Do you like to exercise? Your love to get out and get active may have started in the womb. Scientists have found that female mice that voluntarily exercise during pregnancy have offspring that are more physically active as adults.

In this latest study, the researchers selected female mice that all enjoyed running. Then, the scientists divided these mice into two groups. One of the groups was allowed access to running wheels before and during pregnancy and the other group was not granted access.

"Our study in a mouse model is important because we can take all those effects out of the equation," said Robert A. Waterland, referring to the various different influences that impact humans. "We studied genetically identical mice and carefully controlled the amount of physical activity of the mothers before pregnancy."

So what did they find? The female mice with the running wheels ran about 10 kilometers each night. However, they ran less as their pregnancies progressed. But even during the beginning of their third trimester, they walked about three kilometers each night.

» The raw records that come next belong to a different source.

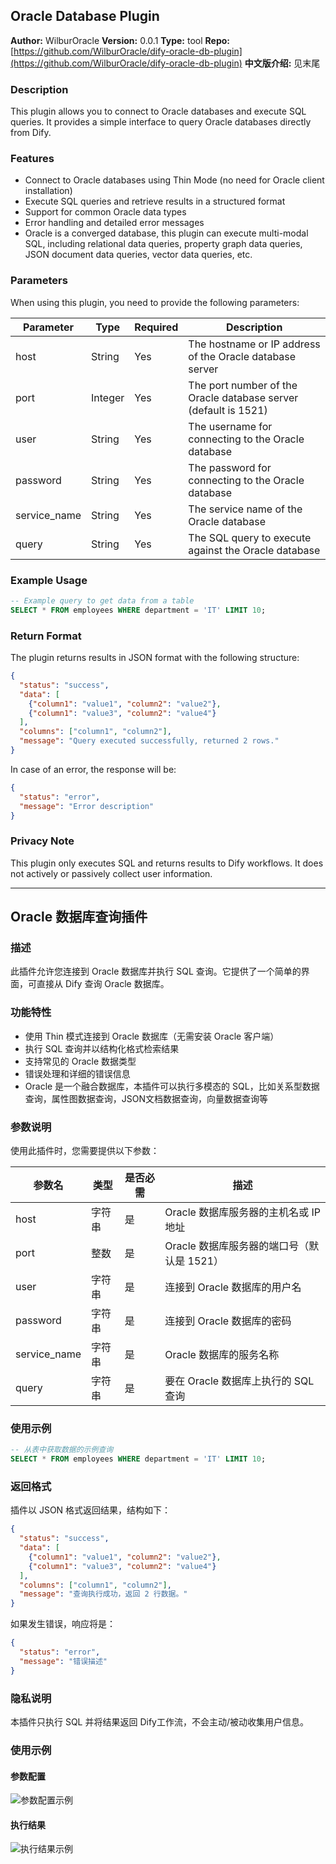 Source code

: ## Oracle Database Plugin

**Author:** WilburOracle
**Version:** 0.0.1
**Type:** tool
**Repo:** [https://github.com/WilburOracle/dify-oracle-db-plugin](https://github.com/WilburOracle/dify-oracle-db-plugin)
**中文版介绍:** 见末尾

### Description

This plugin allows you to connect to Oracle databases and execute SQL queries. It provides a simple interface to query Oracle databases directly from Dify.

### Features

- Connect to Oracle databases using Thin Mode (no need for Oracle client installation)
- Execute SQL queries and retrieve results in a structured format
- Support for common Oracle data types
- Error handling and detailed error messages
- Oracle is a converged database, this plugin can execute multi-modal SQL, including relational data queries, property graph data queries, JSON document data queries, vector data queries, etc.

### Parameters

When using this plugin, you need to provide the following parameters:

| Parameter | Type | Required | Description |
|-----------|------|----------|-------------|
| host | String | Yes | The hostname or IP address of the Oracle database server |
| port | Integer | Yes | The port number of the Oracle database server (default is 1521) |
| user | String | Yes | The username for connecting to the Oracle database |
| password | String | Yes | The password for connecting to the Oracle database |
| service_name | String | Yes | The service name of the Oracle database |
| query | String | Yes | The SQL query to execute against the Oracle database |

### Example Usage

```sql
-- Example query to get data from a table
SELECT * FROM employees WHERE department = 'IT' LIMIT 10;
```

### Return Format

The plugin returns results in JSON format with the following structure:

```json
{
  "status": "success",
  "data": [
    {"column1": "value1", "column2": "value2"}, 
    {"column1": "value3", "column2": "value4"}
  ],
  "columns": ["column1", "column2"],
  "message": "Query executed successfully, returned 2 rows."
}
```

In case of an error, the response will be:

```json
{
  "status": "error",
  "message": "Error description"
}
```

### Privacy Note

This plugin only executes SQL and returns results to Dify workflows. It does not actively or passively collect user information.

---

## Oracle 数据库查询插件
### 描述

此插件允许您连接到 Oracle 数据库并执行 SQL 查询。它提供了一个简单的界面，可直接从 Dify 查询 Oracle 数据库。

### 功能特性

- 使用 Thin 模式连接到 Oracle 数据库（无需安装 Oracle 客户端）
- 执行 SQL 查询并以结构化格式检索结果
- 支持常见的 Oracle 数据类型
- 错误处理和详细的错误信息
- Oracle 是一个融合数据库，本插件可以执行多模态的 SQL，比如关系型数据查询，属性图数据查询，JSON文档数据查询，向量数据查询等

### 参数说明

使用此插件时，您需要提供以下参数：

| 参数名 | 类型 | 是否必需 | 描述 |
|---------|------|----------|------|
| host | 字符串 | 是 | Oracle 数据库服务器的主机名或 IP 地址 |
| port | 整数 | 是 | Oracle 数据库服务器的端口号（默认是 1521） |
| user | 字符串 | 是 | 连接到 Oracle 数据库的用户名 |
| password | 字符串 | 是 | 连接到 Oracle 数据库的密码 |
| service_name | 字符串 | 是 | Oracle 数据库的服务名称 |
| query | 字符串 | 是 | 要在 Oracle 数据库上执行的 SQL 查询 |

### 使用示例

```sql
-- 从表中获取数据的示例查询
SELECT * FROM employees WHERE department = 'IT' LIMIT 10;
```

### 返回格式

插件以 JSON 格式返回结果，结构如下：

```json
{
  "status": "success",
  "data": [
    {"column1": "value1", "column2": "value2"}, 
    {"column1": "value3", "column2": "value4"}
  ],
  "columns": ["column1", "column2"],
  "message": "查询执行成功，返回 2 行数据。"
}
```

如果发生错误，响应将是：

```json
{
  "status": "error",
  "message": "错误描述"
}
```

### 隐私说明

本插件只执行 SQL 并将结果返回 Dify工作流，不会主动/被动收集用户信息。

### 使用示例

#### 参数配置

![参数配置示例](README.assets/parameters.png)

#### 执行结果

![执行结果示例](README.assets/result.png)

What was interesting is that the activity of the mothers affected the activity of their children. The researchers discovered that mice born to active mothers were about 50 percent more physically active than those born to mothers who did not exercise. Not only that, but their increased activity persisted into later adulthood, and even improved their ability to lose fat during an exercise program. This is particularly important to note since both groups of mice were otherwise identical.

"Although most people assume that an individual's tendency to be physically active is determined by genetics, our results clearly show that the environment can play an important role during fetal development," Waterland said.

The findings show that by increasing physical activity, mothers may be able to help influence the health of their offspring.

"I think our results offer a very positive message," Waterland said. "If expectant mothers know that exercise is not only good for them but also may offer lifelong benefits for their babies, I think they will be more motivated to get moving."

The findings were published in the March issue of FASEB Journal.